FIRST AMENDMENT TO PURCHASE AND SALE CONTRACT

 

            This First Amendment to Purchase and Sale Contract (this “Amendment”) is made as of February 24, 2010 by and among AIMCO WILSON ACRES, LLC, a Delaware limited liability company, and NEW SHELTER V LIMITED PARTNERSHIP, a Delaware limited partnership (collectively “Sellers”), and GOLDOLLER GREENVILLE I, LLC, a Delaware limited liability company (“Purchaser”).

W I T N E S S E T H:

            WHEREAS, Sellers and Purchaser entered into that certain Purchase and Sale Contract, dated as of February 9, 2010, with respect to the sale of certain property described therein (the “Contract”); and

            WHEREAS, Sellers and Purchaser desire to amend certain provisions of the Contract.

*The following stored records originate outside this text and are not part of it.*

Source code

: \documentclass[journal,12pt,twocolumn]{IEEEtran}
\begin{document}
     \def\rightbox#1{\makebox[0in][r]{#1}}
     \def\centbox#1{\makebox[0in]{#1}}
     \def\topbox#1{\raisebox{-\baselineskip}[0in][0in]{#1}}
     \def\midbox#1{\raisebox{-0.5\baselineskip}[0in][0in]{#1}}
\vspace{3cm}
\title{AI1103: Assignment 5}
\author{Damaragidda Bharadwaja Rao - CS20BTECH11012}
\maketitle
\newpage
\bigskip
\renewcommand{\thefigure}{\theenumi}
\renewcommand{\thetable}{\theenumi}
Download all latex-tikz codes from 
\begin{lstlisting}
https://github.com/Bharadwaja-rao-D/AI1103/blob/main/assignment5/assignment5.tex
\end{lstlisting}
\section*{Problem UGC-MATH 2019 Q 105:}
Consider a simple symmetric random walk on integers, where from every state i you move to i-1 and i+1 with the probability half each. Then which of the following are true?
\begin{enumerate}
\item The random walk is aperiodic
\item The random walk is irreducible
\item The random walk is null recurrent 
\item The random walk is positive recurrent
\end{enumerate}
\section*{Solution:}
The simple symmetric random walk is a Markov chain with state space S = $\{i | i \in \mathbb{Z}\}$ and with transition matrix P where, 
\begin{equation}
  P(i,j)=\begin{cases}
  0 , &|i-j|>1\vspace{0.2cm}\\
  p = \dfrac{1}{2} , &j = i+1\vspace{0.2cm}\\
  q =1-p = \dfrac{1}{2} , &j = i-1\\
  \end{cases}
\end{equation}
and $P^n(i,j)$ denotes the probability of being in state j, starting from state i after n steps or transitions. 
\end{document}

            NOW, THEREFORE, in consideration of the mutual covenants herein contained, the sum of $10.00 and other good and valuable consideration, the mutual receipt and legal sufficiency of which are hereby acknowledged, the parties hereby agree as follows:

1.      Capitalized Terms.     Capitalized terms used in this Amendment shall have the meanings given to them in the Contract, except as expressly otherwise defined herein.

2.      Loan Assumption Application Submittal Deadline.  The Loan Assumption Application Submittal Deadline, set forth in Section 4.5.3 of the Contract, is hereby extended to 5:00 pm (EST) on March 3, 2010.

3.      Miscellaneous.           This Amendment (a)  supersedes all prior oral or written communications and agreement between or among the parties with respect to the subject matter hereof, and (b) may be executed in counterparts, each of which shall be deemed an original and all of which, when taken together, shall constitute a single instrument and may be delivered by facsimile transmission, and any such facsimile transmitted Amendment shall have the same force and effect, and be as binding, as if original signatures had been delivered.  As modified hereby, all the terms of the Contract are hereby ratified and confirmed and shall continue in full force and effect.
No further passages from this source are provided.